CVE-2026-42015: Off-by-one Error in Red Hat Red Hat Enterprise Linux 10
Description
CVE-2026-42015 is an off-by-one error vulnerability in the gnutls library used by Red Hat Enterprise Linux 10. The flaw occurs in the PKCS#12 bag element bounds check, allowing a remote attacker to write past the internal array when appending to a bag that already contains 32 elements. This memory corruption can lead to a denial of service (DoS) or other unspecified impacts. The vulnerability has a medium severity rating with a CVSS score of 5. 3. No known exploits are reported in the wild. Patch status is not confirmed in the available advisory, so users should monitor Red Hat's official advisory for updates.
CVSS v3.1
Score 5.3medium
AI-Powered Analysis
Machine-generated threat intelligence
Technical Analysis
An off-by-one error in the PKCS#12 bag element bounds check within the gnutls library in Red Hat Enterprise Linux 10 allows a remote attacker to write beyond the internal array boundary when appending to a bag containing 32 elements. This memory corruption vulnerability can cause denial of service or potentially other impacts. The CVSS 3.1 base score is 5.3 (medium severity), reflecting network attack vector, low complexity, no privileges required, no user interaction, and impact limited to availability. The vendor advisory does not specify a remediation level or patch availability at this time.
Potential Impact
The vulnerability enables a remote attacker to cause memory corruption by writing past the bounds of an internal array in the PKCS#12 bag structure. This can result in denial of service conditions or potentially other unspecified impacts. There is no indication of confidentiality or integrity impact. No known exploits are reported in the wild.

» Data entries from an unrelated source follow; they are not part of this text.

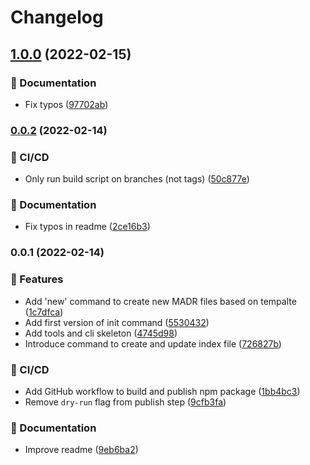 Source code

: # Changelog

## [1.0.0](https://github.com/nioe/adr-tools/compare/v0.0.2...v1.0.0) (2022-02-15)

### 📖 Documentation

- Fix typos ([97702ab](https://github.com/nioe/adr-tools/commit/97702ab1f238432f95bf9ddf223fe2a6c9eefab6))

### [0.0.2](https://github.com/nioe/adr-tools/compare/v0.0.1...v0.0.2) (2022-02-14)

### 🔄 CI/CD

- Only run build script on branches (not tags) ([50c877e](https://github.com/nioe/adr-tools/commit/50c877ee59258580d071fc8f8ee20af096dc662d))

### 📖 Documentation

- Fix typos in readme ([2ce16b3](https://github.com/nioe/adr-tools/commit/2ce16b3c965e01f02591dfb269303866775f6491))

### 0.0.1 (2022-02-14)

### 🚀 Features

- Add 'new' command to create new MADR files based on tempalte ([1c7dfca](https://github.com/nioe/adr-tools/commit/1c7dfcaf5ce8cc4b43f0802d2296891df4b93c9e))
- Add first version of init command ([5530432](https://github.com/nioe/adr-tools/commit/5530432c5df2f2f3a30e9fa75f46ddf1c1118115))
- Add tools and cli skeleton ([4745d98](https://github.com/nioe/adr-tools/commit/4745d98a2d4d14afc70b2c62c8ff2335efc8dcbd))
- Introduce command to create and update index file ([726827b](https://github.com/nioe/adr-tools/commit/726827b0dc95058232dec0949ddfad4342ab3f51))

### 🔄 CI/CD

- Add GitHub workflow to build and publish npm package ([1bb4bc3](https://github.com/nioe/adr-tools/commit/1bb4bc33c96f67474547a3893b5ebea2b0227ee2))
- Remove `dry-run` flag from publish step ([9cfb3fa](https://github.com/nioe/adr-tools/commit/9cfb3fa8bbe585c13abafc653808a867b090d3cb))

### 📖 Documentation

- Improve readme ([9eb6ba2](https://github.com/nioe/adr-tools/commit/9eb6ba2b89e8f4b27be2549ac3020cdff4059f2e))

Mitigation Recommendations
Patch status is not yet confirmed — check the Red Hat advisory at https://access.redhat.com/security/cve/CVE-2026-42015 for current remediation guidance. Until a patch or official fix is available, monitor vendor communications for updates. No vendor advisory content indicates that no action is required or that the issue is already mitigated.
Technical Details
- Data Version
- 5.2
- Assigner Short Name
- redhat
- Date Reserved
- 2026-04-23T11:23:46.517Z
- Cvss Version
- 3.1
- State
- PUBLISHED
- Remediation Level
- null
- Vendor Advisory Urls
- [{"url":"https://access.redhat.com/security/cve/CVE-2026-42015","vendor":"Red Hat"}]
Threat ID: 6a161534e29bf47b506c5224
Added to database: 5/26/2026, 9:48:36 PM
Last enriched: 5/26/2026, 10:05:09 PM
Last updated: 5/26/2026, 11:02:02 PM
Views: 3
Community Reviews
0 reviewsCrowdsource mitigation strategies, share intel context, and vote on the most helpful responses. Sign in to add your voice and help keep defenders ahead.

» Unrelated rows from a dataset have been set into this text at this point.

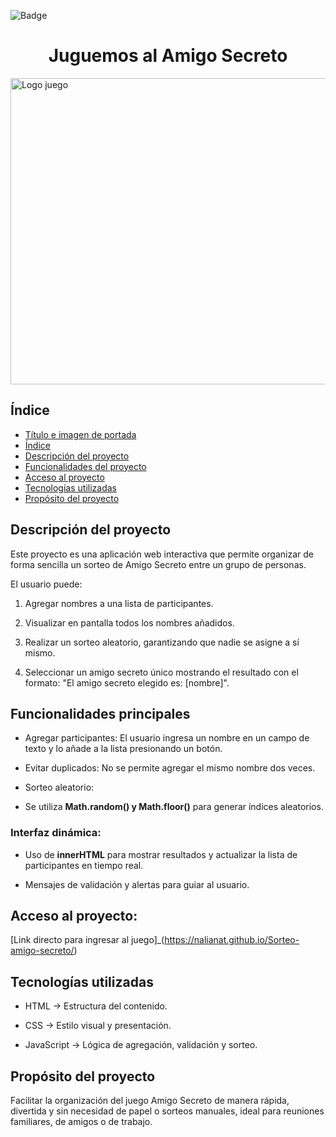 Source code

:  ![Badge](https://img.shields.io/badge/version-1-1)


<h1 align="center"> Juguemos al Amigo Secreto </h1>

<img width="1893" height="490" alt="Logo juego" src="https://github.com/user-attachments/assets/efd49c26-d752-4489-810d-47b153db2abf" />

## Índice
* [Título e imagen de portada](#Título-e-imagen-de-portada)
* [Índice](#índice)
* [Descripción del proyecto](#descripción-del-proyecto)
* [Funcionalidades del proyecto](#Funcionalidades-del-proyecto)
* [Acceso al proyecto](#acceso-proyecto)
* [Tecnologías utilizadas](#tecnologías-utilizadas)
* [Propósito del proyecto](#Propósito-del-proyecto)


## Descripción del proyecto

Este proyecto es una aplicación web interactiva que permite organizar de forma sencilla un sorteo de Amigo Secreto entre un grupo de personas.

El usuario puede:

1. Agregar nombres a una lista de participantes.

2. Visualizar en pantalla todos los nombres añadidos.

3. Realizar un sorteo aleatorio, garantizando que nadie se asigne a sí mismo.

4. Seleccionar un amigo secreto único mostrando el resultado con el formato:
"El amigo secreto elegido es: [nombre]".

## Funcionalidades principales

- Agregar participantes: El usuario ingresa un nombre en un campo de texto y lo añade a la lista presionando un botón.

- Evitar duplicados: No se permite agregar el mismo nombre dos veces.

- Sorteo aleatorio:

- Se utiliza **Math.random() y Math.floor()** para generar índices aleatorios.

### Interfaz dinámica:

- Uso de **innerHTML** para mostrar resultados y actualizar la lista de participantes en tiempo real.

- Mensajes de validación y alertas para guiar al usuario.

## Acceso al proyecto:

[Link directo para ingresar al juego]_(https://nalianat.github.io/Sorteo-amigo-secreto/)


## Tecnologías utilizadas

- HTML → Estructura del contenido.

- CSS → Estilo visual y presentación.

- JavaScript → Lógica de agregación, validación y sorteo.

## Propósito del proyecto
Facilitar la organización del juego Amigo Secreto de manera rápida, divertida y sin necesidad de papel o sorteos manuales, ideal para reuniones familiares, de amigos o de trabajo.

Want to contribute mitigation steps or threat intel context? Sign in or create an account to join the community discussion.
Actions
Updates to AI analysis require Pro Console access. Upgrade inside Console → Billing.
Need more coverage?
Upgrade to Pro Console for AI refresh and higher limits.
For incident response and remediation, OffSeq services can help resolve threats faster.
Latest Threats
Check if your credentials are on the dark web
Instant breach scanning across billions of leaked records. Free tier available.